Excerpts from Jim Conrad's
Naturalist Newsletter

Dirty-blue Satyr, CEPHEUPTYCHIA GLAUCINA

from the September 26, 2010 Newsletter issued from Hacienda Chichen Resort beside Chichén Itzá Ruins, central Yucatán, MÉXICO; limestone bedrock, elevation ~39m (~128ft), ~N18.52°, ~W95.15°
DIRTY-BLUE SATYR

Since people with enough working vocabulary to talk about "satyrs" in the first place normally use the word to describe degenerate, lecherous men with strong sexual appetites, the name "Dirty-blue Satyr" evokes some stirring connotations. However, the being we are talking about here is clearly nothing like that, shown above.

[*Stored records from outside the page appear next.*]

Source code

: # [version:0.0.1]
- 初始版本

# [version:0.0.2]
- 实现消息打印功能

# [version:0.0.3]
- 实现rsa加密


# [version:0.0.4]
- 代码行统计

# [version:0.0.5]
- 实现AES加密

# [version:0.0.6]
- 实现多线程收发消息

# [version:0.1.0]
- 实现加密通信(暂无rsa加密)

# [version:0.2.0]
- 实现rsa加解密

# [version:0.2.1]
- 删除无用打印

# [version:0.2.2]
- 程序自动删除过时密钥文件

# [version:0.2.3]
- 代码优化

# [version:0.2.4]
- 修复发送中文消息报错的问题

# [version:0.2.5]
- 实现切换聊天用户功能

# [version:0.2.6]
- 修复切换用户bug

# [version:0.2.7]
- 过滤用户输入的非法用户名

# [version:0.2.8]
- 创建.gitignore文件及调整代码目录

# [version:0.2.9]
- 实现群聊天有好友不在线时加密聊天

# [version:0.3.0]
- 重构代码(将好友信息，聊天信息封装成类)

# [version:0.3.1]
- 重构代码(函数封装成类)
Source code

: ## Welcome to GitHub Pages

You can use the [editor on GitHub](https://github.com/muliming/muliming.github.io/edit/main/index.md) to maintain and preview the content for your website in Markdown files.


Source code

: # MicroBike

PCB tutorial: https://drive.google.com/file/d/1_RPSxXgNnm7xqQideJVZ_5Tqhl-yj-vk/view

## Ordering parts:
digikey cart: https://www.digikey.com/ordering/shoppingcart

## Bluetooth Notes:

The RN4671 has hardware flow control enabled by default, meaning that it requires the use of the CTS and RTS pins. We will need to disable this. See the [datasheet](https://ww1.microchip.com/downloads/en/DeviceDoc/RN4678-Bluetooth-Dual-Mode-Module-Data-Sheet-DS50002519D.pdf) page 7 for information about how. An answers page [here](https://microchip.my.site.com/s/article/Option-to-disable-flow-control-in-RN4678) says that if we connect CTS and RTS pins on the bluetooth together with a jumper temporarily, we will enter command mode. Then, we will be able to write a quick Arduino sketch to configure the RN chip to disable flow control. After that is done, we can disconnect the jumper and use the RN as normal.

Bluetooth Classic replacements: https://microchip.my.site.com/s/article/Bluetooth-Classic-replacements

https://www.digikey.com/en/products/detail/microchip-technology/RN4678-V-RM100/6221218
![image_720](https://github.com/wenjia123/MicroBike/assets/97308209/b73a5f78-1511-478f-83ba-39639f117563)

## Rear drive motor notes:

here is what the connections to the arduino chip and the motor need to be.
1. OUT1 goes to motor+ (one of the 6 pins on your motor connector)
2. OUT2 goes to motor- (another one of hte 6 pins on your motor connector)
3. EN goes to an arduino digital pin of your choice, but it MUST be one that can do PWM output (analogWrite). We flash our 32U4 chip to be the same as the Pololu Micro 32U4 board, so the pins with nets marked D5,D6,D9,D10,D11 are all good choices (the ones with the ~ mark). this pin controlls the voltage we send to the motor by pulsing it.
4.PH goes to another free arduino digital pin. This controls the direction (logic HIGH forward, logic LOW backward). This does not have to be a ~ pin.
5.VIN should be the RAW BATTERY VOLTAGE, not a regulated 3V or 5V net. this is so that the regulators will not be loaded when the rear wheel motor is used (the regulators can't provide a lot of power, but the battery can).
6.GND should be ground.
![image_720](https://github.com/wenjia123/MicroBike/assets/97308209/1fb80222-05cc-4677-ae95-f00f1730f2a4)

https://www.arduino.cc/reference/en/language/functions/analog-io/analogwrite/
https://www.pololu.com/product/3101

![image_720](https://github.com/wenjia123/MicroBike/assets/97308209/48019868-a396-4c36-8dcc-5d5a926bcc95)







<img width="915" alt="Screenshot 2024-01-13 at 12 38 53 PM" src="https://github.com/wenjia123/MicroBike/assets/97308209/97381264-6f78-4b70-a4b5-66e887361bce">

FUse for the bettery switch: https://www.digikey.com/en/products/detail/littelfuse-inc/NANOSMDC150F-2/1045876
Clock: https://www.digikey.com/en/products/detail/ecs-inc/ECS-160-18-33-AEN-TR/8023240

According to good ol' Bea in Ontario, our "Dirty-blue" is CEPHEUPTYCHIA GLAUCINA. In Mexico about 87 satyr species occur. Satyr butterflies are members of the Subfamily Satyrinae of the huge Brushfoot Family, the Nymphalidae. Among the satyrs there's a group of bluish species with eyelike spots on their wings called "blue ringlets," and the Dirty-blue Satyr is one of those.

This must be a pretty good species to have found, for I can't find anything about the Dirty-blue Satyr's life history on the Internet.

Therefore, as soon as the search engines catalog this page, at least we'll have announced to the world of science that Cepheuptychia glaucina flits about here in the central Yucatan in September.